Orient and the other in the Fabliaux, he distinguishes between the general idea of the story and the special accessories of it. The former he symbolises by ω, the latter by the letters of the Roman alphabet. He contends that similarity in the general idea does not prove derivation; you can only prove this by identity in some of the minor details. Anybody can hit upon a general idea, he contends, and we need not, therefore, be surprised to find them casually produced all over the world. In other words, as regards general ideas, M. Bédier is quite the casualist, as I ventured to call him, somewhat to his surprise. The most improbable concatenation of events, according to M. Bédier, may occur casually and independently to story-tellers in India and in France in their general outlines. Unless you can show that they agree also in minute detail, you cannot prove their interdependence. If you have two stories which may be symbolised by ω+a+b+c+d, and ω+e+f+g+h, no matter how improbable or complicated ω may be, it has occurred independently to two different minds, because a+b+c+d are not identical with e+f+g+h.

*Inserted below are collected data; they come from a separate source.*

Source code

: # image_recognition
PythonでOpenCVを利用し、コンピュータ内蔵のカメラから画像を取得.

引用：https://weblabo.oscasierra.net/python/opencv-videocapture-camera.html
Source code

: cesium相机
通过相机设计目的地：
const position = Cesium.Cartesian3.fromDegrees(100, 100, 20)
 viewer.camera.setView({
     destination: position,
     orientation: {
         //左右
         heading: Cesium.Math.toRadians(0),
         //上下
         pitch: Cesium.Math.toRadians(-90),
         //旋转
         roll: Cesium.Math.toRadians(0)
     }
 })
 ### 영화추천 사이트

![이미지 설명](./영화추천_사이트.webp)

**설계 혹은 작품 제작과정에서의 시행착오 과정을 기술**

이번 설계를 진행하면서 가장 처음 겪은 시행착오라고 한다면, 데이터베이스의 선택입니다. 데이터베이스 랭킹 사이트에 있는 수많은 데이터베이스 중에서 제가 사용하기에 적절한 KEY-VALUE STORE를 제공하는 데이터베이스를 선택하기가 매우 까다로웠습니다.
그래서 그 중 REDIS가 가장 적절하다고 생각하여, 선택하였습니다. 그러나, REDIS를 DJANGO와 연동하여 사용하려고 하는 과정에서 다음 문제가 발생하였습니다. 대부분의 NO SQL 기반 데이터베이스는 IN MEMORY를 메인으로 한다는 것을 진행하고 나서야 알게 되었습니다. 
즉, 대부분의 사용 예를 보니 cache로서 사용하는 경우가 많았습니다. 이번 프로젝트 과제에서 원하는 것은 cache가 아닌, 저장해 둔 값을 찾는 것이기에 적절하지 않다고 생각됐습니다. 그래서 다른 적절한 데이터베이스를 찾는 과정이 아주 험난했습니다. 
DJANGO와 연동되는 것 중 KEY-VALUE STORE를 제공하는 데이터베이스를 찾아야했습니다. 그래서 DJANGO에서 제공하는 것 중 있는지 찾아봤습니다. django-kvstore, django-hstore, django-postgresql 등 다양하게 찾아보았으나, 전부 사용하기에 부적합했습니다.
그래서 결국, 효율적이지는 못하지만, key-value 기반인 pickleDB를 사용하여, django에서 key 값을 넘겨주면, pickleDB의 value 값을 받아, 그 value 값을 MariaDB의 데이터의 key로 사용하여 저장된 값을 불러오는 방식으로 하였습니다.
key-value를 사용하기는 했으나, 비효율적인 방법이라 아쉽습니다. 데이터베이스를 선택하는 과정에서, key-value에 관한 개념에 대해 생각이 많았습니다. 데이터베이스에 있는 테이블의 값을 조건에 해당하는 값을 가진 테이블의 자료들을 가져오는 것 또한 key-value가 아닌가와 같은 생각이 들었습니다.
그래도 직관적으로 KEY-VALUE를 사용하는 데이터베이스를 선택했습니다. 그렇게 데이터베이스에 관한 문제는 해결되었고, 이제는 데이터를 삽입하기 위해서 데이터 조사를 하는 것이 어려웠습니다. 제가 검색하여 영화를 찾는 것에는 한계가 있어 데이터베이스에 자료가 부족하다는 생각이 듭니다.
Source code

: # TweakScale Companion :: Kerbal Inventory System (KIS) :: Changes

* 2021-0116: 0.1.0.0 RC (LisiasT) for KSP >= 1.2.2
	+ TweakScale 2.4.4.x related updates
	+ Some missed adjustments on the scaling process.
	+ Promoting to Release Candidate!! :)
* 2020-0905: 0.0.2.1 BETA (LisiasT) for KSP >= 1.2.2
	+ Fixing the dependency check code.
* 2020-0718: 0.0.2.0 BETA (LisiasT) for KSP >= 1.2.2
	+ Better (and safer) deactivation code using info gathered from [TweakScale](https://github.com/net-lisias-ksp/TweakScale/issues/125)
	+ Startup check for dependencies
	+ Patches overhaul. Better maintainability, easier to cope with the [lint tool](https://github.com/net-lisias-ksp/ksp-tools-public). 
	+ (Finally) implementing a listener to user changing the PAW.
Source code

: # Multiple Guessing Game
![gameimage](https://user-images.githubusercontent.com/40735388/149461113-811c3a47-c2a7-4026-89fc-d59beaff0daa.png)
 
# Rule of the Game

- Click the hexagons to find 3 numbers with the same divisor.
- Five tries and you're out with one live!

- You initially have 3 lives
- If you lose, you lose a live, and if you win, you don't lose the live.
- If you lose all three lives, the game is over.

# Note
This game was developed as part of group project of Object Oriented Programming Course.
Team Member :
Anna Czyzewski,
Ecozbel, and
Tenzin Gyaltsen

I cannot refrain from expressing my admiration at the ingenious use made of this method of M. Bédier in order to establish his position. He takes all that is common to an Indian and a French story, calls that ω; and naturally what remains differs, and by his method proves his point. While seemingly rigid, nothing can be more elastic than his method. If two accessory details are common to the two stories, what more easy than to contend they are not mere accessories but necessary parts of the general idea? On one occasion (p. 457), M. Bédier naïvely confesses that he could have, if he liked, introduced a detail into his general idea. His ω is a fluid subjective selection, not a rigid objective measure.
But quite apart from the arbitrary character of his test, one may traverse its validity as applied to folklore. It is obviously derived from considerations current in literary criticism, as might have been expected from M. Bédier's training. His method is exactly the process by which literary critics prove the derivation of one species of MSS. from an archetype, or affiliate a translation in one language to its original in another. Minute and unimportant accessories, e.g., the form of a proper name, are just the tests in such cases. But with oral tradition, with transmission in folklore, I would exactly reverse the process and adopt M. Bedier's test as a proof of such transmission.